The True Game by Sheri S. Tepper part two

It was very dark. No one could follow a trail in this dark, and yet she had said, “Find me quickly.” To find her at all was beyond me. “How?” I demanded of him. “I must find her.”

“A fustigar,” suggested Chance. “Trail her?”

I had never tried to follow scent, was not sure I could. In any case, the fustigar hunts mostly by sight. I shook my head, frantically thinking. Could I use one of the Gamesmen of Barish?

“Not Didir,” I mumbled aloud. “No one here knows where she is. She misled them herself, purposely. Not Tamor. Who…” Even as I spoke, I fumbled among them. Oh, there was Talent enough to move the world, if one knew what one wanted to do, but I didn’t know where, or how, or when…

“If I had only seen which way she went,” mourned Chance. “If I’d only seen …”

If he had seen. If I could See. I did not much believe in Seeing. It seemed unreliable at best, so much flummery at worst. I had never called upon Sorah, but what choice had I else? I could not find her with my fingers, so dumped the pouch onto the firelit ground, hastily scrabbling the contents back into it before Chance saw the blue piece among the black and white. Sorah was there, at the very bottom, the tiny hooded figure with the moth wings delicately graven upon her mask. For the first time, I wondered how it was that the machine had made blues dressed as Gamesmen when, to my certain knowledge, the bodies they were made from often wore no clothing at all? The question was fleeting. I gave it no time. Instead, I took Sorah into my hand and shut my eyes to demand her presence.

At first I felt nothing. Then there was a sort of rising coolness as though calm flowed up my arm and into my head and then out of it¾outward. I seemed to hear a voice, like a mother soothing a fractious child or a huntsman a wounded fustigar. I could feel her stance, arms straight at her sides, shoulders and head thrown back, blind eyes staring into some other place or time, searching.

“What is she like?” the voice asked. “Think for me. What is she? Who is she?”
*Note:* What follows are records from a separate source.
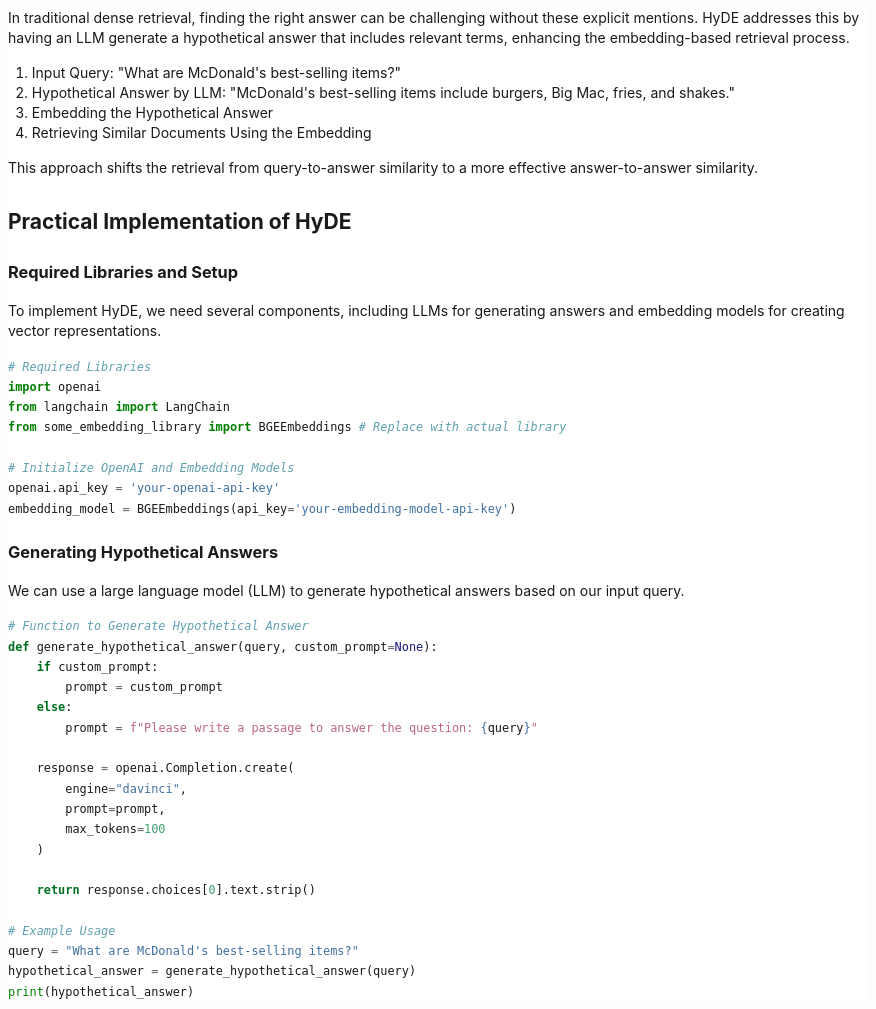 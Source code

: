 In traditional dense retrieval, finding the right answer can be challenging without these explicit mentions. HyDE addresses this by having an LLM generate a hypothetical answer that includes relevant terms, enhancing the embedding-based retrieval process.

1. Input Query: "What are McDonald's best-selling items?"
2. Hypothetical Answer by LLM: "McDonald's best-selling items include burgers, Big Mac, fries, and shakes."
3. Embedding the Hypothetical Answer
4. Retrieving Similar Documents Using the Embedding

This approach shifts the retrieval from query-to-answer similarity to a more effective answer-to-answer similarity.

## Practical Implementation of HyDE

### Required Libraries and Setup

To implement HyDE, we need several components, including LLMs for generating answers and embedding models for creating vector representations.

```python
# Required Libraries
import openai
from langchain import LangChain
from some_embedding_library import BGEEmbeddings # Replace with actual library

# Initialize OpenAI and Embedding Models
openai.api_key = 'your-openai-api-key'
embedding_model = BGEEmbeddings(api_key='your-embedding-model-api-key')
```

### Generating Hypothetical Answers

We can use a large language model (LLM) to generate hypothetical answers based on our input query.

```python
# Function to Generate Hypothetical Answer
def generate_hypothetical_answer(query, custom_prompt=None):
    if custom_prompt:
        prompt = custom_prompt
    else:
        prompt = f"Please write a passage to answer the question: {query}"
    
    response = openai.Completion.create(
        engine="davinci",
        prompt=prompt,
        max_tokens=100
    )
    
    return response.choices[0].text.strip()

# Example Usage
query = "What are McDonald's best-selling items?"
hypothetical_answer = generate_hypothetical_answer(query)
print(hypothetical_answer)
```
Likenesses skipped. Jinian in the river pouring water over her head, face rosy with sunset and laughter. Jinian speaking to me seriously on the wagon seat, telling me things I had not thought of before. Jinian angry and chill, turning in my doorway to instruct me. Jinian bent over a book; Jinian beside me laying hands on the great grole; Jinian …

Within me, Sorah turned and bent and reached outward once more. Evocation ran in my veins. A net of questions flung outward toward the stars. Jeweled droplets ran upon this net, collected at the knots to fall as rain. An imperative upon the place. “World. Show me this!” Jinian a composite, a puzzle, breaking light like a gem.

And I saw. Jinian, held tight between two men. Dusk. Hard to see. They were beside a ground nut, taking out the plug, thrusting her within. I could hear groles inside, grinding.

Where? High to the west one bright star hung in an arch of Wind’s Bones, fainter stars to left and right, above a close, high line of cliff. Around me only scattered hillocks of nuts, stones, wasteland …

The vision was gone. Sorah was gone. I dragged Chance off with me to the horses, and we two mounted to ride away. No one called after us to know where we went. It was as well. I do not think I could have answered. I could barely get the words out to instruct Chance what to look for as I sharpened my own Shifter’s eyes to scan the rimrock silhouetted against the stars. “North,” I hissed. “Closer to the cliffs than here.” We galloped into the dark like madmen, our horses stumbling and shying at things they could not see.

I almost missed the arch of bone shapes upon the height. They were smaller than they had seemed in Vision, a slightly different shape seen from the side. Also, the stars had fallen lower against the rimrock but were still unmistakable. One bright, two fainter neighbors. We slowed to pick our way farther north. The nut orchards around us had given way to drier land, the plants themselves were sparse, scattered, oddly misshapen. When I saw the right one, my eyes almost slid over it before noticing the plug. Only that one had a plug cut.